Look in the eyes. Pull down
one
lid for conjunctival pallor. Look in the mouth for central cyanosis
Neck
Say "could you turn your head to the left" and look to see
if the venous pressure is raised
Carotid pulse with finger tips
Feel from behind for lymph nodes. This might preferably
done when they
are leaning forward just before you examine the back of their chest.

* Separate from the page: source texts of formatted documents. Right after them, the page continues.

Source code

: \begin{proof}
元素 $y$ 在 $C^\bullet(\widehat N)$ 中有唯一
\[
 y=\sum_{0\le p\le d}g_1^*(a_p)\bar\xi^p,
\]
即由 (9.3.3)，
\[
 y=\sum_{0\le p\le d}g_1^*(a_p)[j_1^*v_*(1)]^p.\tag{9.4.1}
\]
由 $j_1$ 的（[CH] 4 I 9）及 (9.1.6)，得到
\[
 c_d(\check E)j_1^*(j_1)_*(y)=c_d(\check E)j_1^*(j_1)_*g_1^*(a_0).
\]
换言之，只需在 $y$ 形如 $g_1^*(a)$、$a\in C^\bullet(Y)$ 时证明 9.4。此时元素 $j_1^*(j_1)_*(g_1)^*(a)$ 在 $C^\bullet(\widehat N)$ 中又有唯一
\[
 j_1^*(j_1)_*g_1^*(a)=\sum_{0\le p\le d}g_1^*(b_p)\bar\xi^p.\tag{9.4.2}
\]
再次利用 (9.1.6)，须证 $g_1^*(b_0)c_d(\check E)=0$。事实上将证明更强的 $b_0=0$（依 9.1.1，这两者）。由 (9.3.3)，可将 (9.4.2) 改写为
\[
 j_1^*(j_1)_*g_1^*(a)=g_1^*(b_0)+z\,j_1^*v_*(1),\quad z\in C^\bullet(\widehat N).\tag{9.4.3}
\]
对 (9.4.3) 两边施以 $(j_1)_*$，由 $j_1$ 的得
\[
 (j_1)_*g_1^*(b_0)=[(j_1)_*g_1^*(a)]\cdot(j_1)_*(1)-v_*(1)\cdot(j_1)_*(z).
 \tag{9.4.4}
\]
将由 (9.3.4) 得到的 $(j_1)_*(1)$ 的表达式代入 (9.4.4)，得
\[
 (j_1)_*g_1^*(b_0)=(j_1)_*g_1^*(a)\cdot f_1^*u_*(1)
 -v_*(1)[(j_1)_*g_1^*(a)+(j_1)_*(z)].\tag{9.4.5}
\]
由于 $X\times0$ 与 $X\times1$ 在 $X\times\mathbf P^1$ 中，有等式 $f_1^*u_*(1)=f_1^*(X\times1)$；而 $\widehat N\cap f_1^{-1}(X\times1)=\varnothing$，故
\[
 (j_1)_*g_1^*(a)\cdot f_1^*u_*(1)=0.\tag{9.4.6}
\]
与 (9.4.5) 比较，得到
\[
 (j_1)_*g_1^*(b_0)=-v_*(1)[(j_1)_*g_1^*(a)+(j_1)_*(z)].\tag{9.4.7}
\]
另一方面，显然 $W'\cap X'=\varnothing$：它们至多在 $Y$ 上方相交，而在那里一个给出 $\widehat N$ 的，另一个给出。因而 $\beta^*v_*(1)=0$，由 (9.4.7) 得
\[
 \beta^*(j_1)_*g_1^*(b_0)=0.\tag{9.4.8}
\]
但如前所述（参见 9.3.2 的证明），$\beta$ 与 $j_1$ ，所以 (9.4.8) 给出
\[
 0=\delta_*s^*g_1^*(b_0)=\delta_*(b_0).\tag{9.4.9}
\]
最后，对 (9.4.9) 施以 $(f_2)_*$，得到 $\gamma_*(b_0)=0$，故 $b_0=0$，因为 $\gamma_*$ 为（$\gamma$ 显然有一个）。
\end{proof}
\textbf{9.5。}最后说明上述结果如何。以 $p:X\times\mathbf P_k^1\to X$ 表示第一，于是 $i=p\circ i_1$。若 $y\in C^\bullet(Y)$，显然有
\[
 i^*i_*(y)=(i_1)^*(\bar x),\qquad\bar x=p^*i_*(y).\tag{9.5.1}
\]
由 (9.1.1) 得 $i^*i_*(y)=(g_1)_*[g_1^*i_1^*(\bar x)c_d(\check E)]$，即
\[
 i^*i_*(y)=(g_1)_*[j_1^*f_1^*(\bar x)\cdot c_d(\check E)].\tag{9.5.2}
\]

Say "this might feel a bit uncomfortable" and then
using 3 fingers feel for tracheal deviation (one finger either side of
trachea, one finger on trachea). Then tracheal tug: find number of
fingers between cricoid and suprasternal notch.
Chest
Expose the praecordium. If this is a women you will be
expected to remove her bra.
Inspect
for scars,
assymmetry, recession.
Palpate
the apex beat
(see cvs exam for the proper technique).
Palpate
for symmetry of
expansion (this is often done half-heartedly - use this
technique to actually elicit something). First say "can you take a
breath in and blow it all out." Once blown out put your hands thumbs
together around the lower part of their chest (the same way you would
throttle somebody's neck, if you were a murderer). Get them to take
another deep breath and observe if your thumbs move apart
symmetrically.
Percuss
starting at
clavicles and then 3 levels down, comparing sides as you
go. Percuss axillae (they may need to lift their arms up)
Auscultate
.
Say "when I put this on you can you take a deep breath in and out
through your mouth." Start in supraclavicular fossa using bell, then
switch to diaphragm and go down 3 levels comparing sides. Auscultate
axillae.
Back of chest
Say "would you mind leaning forward."
Essentially the same: inspect, expansion, percuss,
auscultate.
Other
Expose press on their shins for at least 3s for ankle
oedema.
"I would like to"
Measure the peak flow: if there is one available you
must
do this
This
is Mr Smith. He is tachypnoeic at rest. He has nicotine staining of the
fingers and accessory muscle usage. There is no flapping tremor of the
hands.
He has tracheal tug and an equal hyperexpanded chest.
Percussion is hyperresonant. Auscultation reveals
prolonged expiratory phase and expiratory ronchi.
My diagnosis is chronic obstructive airways disease.